Physical characteristics
- • location: Number 8 Reservoir in Kline Township, Schuylkill County, Pennsylvania
- • elevation: 1,720 ft (520 m)
- • location: Catawissa Creek in Hazle Township, Luzerne County, Pennsylvania
- • elevation: 1,689 ft (515 m)
- Length: 1.4 mi (2.3 km)
- Basin size: 3.65 mi^{2} (9.5 km^{2})

Basin features
- Progression: Catawissa Creek → Susquehanna River → Chesapeake Bay

= Hunkydory Creek =

River in Pennsylvania, US

Hunkydory Creek is a tributary of Catawissa Creek in Schuylkill County and Luzerne County, in Pennsylvania, in the United States. It is approximately 1.4 mi long and flows through Kline Township in Schuylkill County and Hazle Township in Luzerne County. The watershed of the creek has an area of 3.65 sqmi. The creek is considered to be a Coldwater Fishery. It is likely that it is not inhabited by any species of fish. The main rock formations in the creek's watershed are the Mauch Chunk Formation, the Pottsville Formation, and the Llwellyn Formation and the main soils are the Udorthents Kill soil and the Hezleton soil.

==Course==
Hunkydory Creek begins at the Number Eight Reservoir in Kline Township, Schuylkill County. It flows north for several dozen feet before turning west-northwest for a few tenths of a mile. The creek then turns north and a few tenths of a mile further downstream, it exits Kline Township and Schuylkill County.

Upon exiting Kline Township and Schuylkill County, Hunkydory Creek enters Hazle Township, Luzerne County. In this township, the creek flows east-northeast, roughly parallel to the border between Luzerne County and Schuylkill County, passing through a small pond. After some distance, it turns northeast and passes through a much larger pond or small lake. At the northeastern corner of the lake, the creek loses its flow for a short distance before regaining it in another pond. On the northern edge of the pond, the creek loses its flow for a few tenths of a mile. It then reaches its confluence with Catawissa Creek.

Hunkydory Creek joins Catawissa Creek 40.86 mi upstream of its mouth.

==Hydrology==
Hunkydory Creek is considered by the Pennsylvania Department of Environmental Protection to be impaired by abandoned mine drainage and mining for 0.26775 mi. The creek's designated use is aquatic life and the creek is not considered to be attaining the standards for this use.

==Geography and geology==
The elevation near the mouth of Hunkydory Creek is 1689 ft above sea level. The elevation of the creek's source is just over 1720 ft above sea level.

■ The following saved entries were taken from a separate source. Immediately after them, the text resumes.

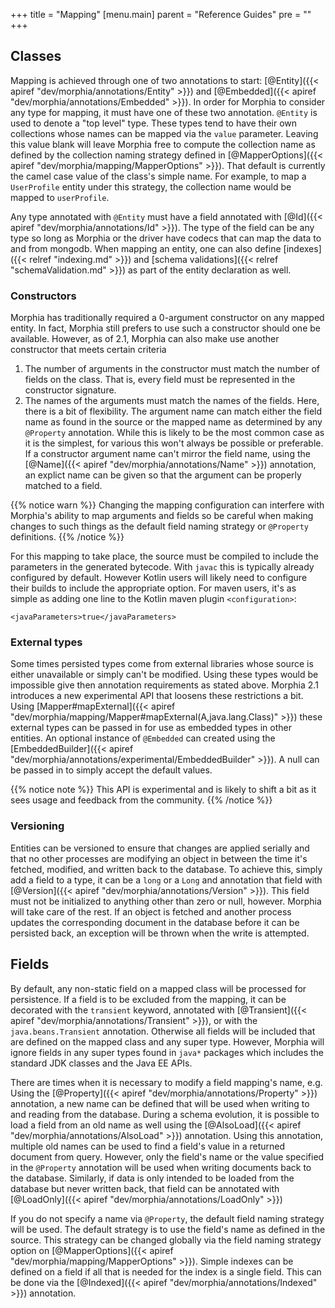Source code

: +++
title = "Mapping"
[menu.main]
  parent = "Reference Guides"
  pre = "<i class='fa fa-file-text-o'></i>"
+++

## Classes

Mapping is achieved through one of two annotations to start:  [@Entity]({{< apiref "dev/morphia/annotations/Entity" >}}) and 
[@Embedded]({{< apiref "dev/morphia/annotations/Embedded" >}}).  In order for Morphia to consider any type for mapping, it must have one
of these two annotation.  `@Entity` is used to denote a "top level" type.  These types tend to have their own collections whose names
can be mapped via the `value` parameter.  Leaving this value blank will leave Morphia free to compute the collection name as defined by
the collection naming strategy defined in [@MapperOptions]({{< apiref "dev/morphia/mapping/MapperOptions" >}}).  That default is
currently the camel case value of the class's simple name.  For example, to map a `UserProfile` entity under this strategy, the
collection name would be mapped to `userProfile`. 

Any type annotated with `@Entity` must have a field annotated with [@Id]({{< apiref "dev/morphia/annotations/Id" >}}).  The type of the
field can be any type so long as Morphia or the driver have codecs that can map the data to and from mongodb.  When mapping an entity,
 one can also define [indexes]({{< relref "indexing.md" >}}) and [schema validations]({{< relref "schemaValidation.md" >}}) as part of
  the entity declaration as well.
  
### Constructors
Morphia has traditionally required a 0-argument constructor on any mapped entity.  In fact, Morphia still prefers to use such a
 constructor should one be available.  However, as of 2.1, Morphia can also make use another constructor that meets certain criteria
 
1.  The number of arguments in the constructor must match the number of fields on the class.  That is, every field must be represented in
the constructor signature.
2.  The names of the arguments must match the names of the fields.  Here, there is a bit of flexibility.  The argument name can match
either the field name as found in the source or the mapped name as determined by any `@Property` annotation.  While this is likely to be
the most common case as it is the simplest, for various this won't always be possible or preferable.  If a constructor argument name
can't mirror the field name, using the [@Name]({{< apiref "dev/morphia/annotations/Name" >}}) annotation, an explict name can be given
so that the argument can be properly matched to a field.

{{% notice warn %}}
Changing the mapping configuration can interfere with Morphia's ability to map arguments and fields so be careful when making changes to
such things as the default field naming strategy or `@Property` definitions.
{{% /notice %}}

For this mapping to take place, the source must be compiled to include the parameters in the generated bytecode.  With `javac` this is
typically already configured by default.  However Kotlin users will likely need to configure their builds to include the appropriate
option.  For maven users, it's as simple as adding one line to the Kotlin maven plugin `<configuration>`:

    <javaParameters>true</javaParameters>
    
### External types
Some times persisted types come from external libraries whose source is either unavailable or simply can't be modified.  Using these
 types would be impossible give then annotation requirements as stated above.  Morphia 2.1 introduces a new experimental API that loosens
  these restrictions a bit.  Using [Mapper#mapExternal]({{< apiref "dev/morphia/mapping/Mapper#mapExternal(A,java.lang.Class)" >}}) these
   external types can be passed in for use as embedded types in other entities.  An optional instance of `@Embedded` can created using the 
[EmbeddedBuilder]({{< apiref "dev/morphia/annotations/experimental/EmbeddedBuilder" >}}).  A null can be passed in to simply accept the
 default values.
 
{{% notice note %}}
This API is experimental and is likely to shift a bit as it sees usage and feedback from the community.
{{% /notice %}}
 
### Versioning
Entities can be versioned to ensure that changes are applied serially and that no other processes are modifying an object in between the
time it's fetched, modified, and written back to the database.  To achieve this, simply add a field to a type, it can be a `long` or a
`Long` and annotation that field with [@Version]({{< apiref "dev/morphia/annotations/Version" >}}).  This field must not be initialized
to anything other than zero or null, however.  Morphia will take care of the rest.  If an object is fetched and another process
updates the corresponding document in the database before it can be persisted back, an exception will be thrown when the write is
 attempted.

## Fields

By default, any non-static field on a mapped class will be processed for persistence.  If a field is to be excluded from the mapping, it
can be decorated with the `transient` keyword, annotated with  [@Transient]({{< apiref "dev/morphia/annotations/Transient" >}}), or with
the `java.beans.Transient` annotation.  Otherwise all fields will be included that are defined on the mapped class and any super type.
However, Morphia will ignore fields in any super types found in `java*` packages which includes the standard JDK classes and the Java EE
 APIs.
 
There are times when it is necessary to modify a field mapping's name, e.g.  Using the 
[@Property]({{< apiref "dev/morphia/annotations/Property" >}}) annotation, a new name can be defined that will be used when writing to
 and reading from the database.  During a schema evolution, it is possible to load a field from an old name as well using the
[@AlsoLoad]({{< apiref "dev/morphia/annotations/AlsoLoad" >}}) annotation.  Using this annotation, multiple old names can be used to
find a field's value in a returned document from query.  However, only the field's name or the value specified in the `@Property`
annotation will be used when writing documents back to the database.  Similarly, if data is only intended to be loaded from the database
 but never written back, that field can be annotated with [@LoadOnly]({{< apiref "dev/morphia/annotations/LoadOnly" >}})

If you do not specify a name via `@Property`, the default field naming strategy will be used.  The default strategy is to use the field's
name as defined in the source.  This strategy can be changed globally via the field naming strategy option on 
[@MapperOptions]({{< apiref "dev/morphia/mapping/MapperOptions" >}}).  Simple indexes can be defined on a field if all that is needed for
 the index is a single field.  This can be done via the [@Indexed]({{< apiref "dev/morphia/annotations/Indexed" >}}) annotation.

Hunkydory Creek flows through spoil piles and unreclaimed mining land for most of its length. However, there are several rock formations in the watershed. The Mauch Chunk Formation is present in the watershed's western and southernmost parts. This rock formation consists of siltstone, sandstone, grayish-red shale, and conglomerate. The Pottsville Formation is found in its central and southwestern parts. This rock formation contains claystone, limestone, conglomerate, shale, and gray sandstone. Parts of the watershed's eastern section have rock of the Llewellyn Formation. Most of the watershed of the creek is on anthracite.

Hunkydory Creek flows over Udorthents soil for its entire length. Nearly all of the watershed is also on this type of soil. However, its southernmost part is on Hazleton soil.

The mouth of Hunkydory Creek is in an active strip mine. The lower reaches of the creek in Luzerne County are flanked by land that is prone to flooding during a 100 year flood. The land immediately south of the Number Eight Reservoir is also prone to flooding during a 100-year flood.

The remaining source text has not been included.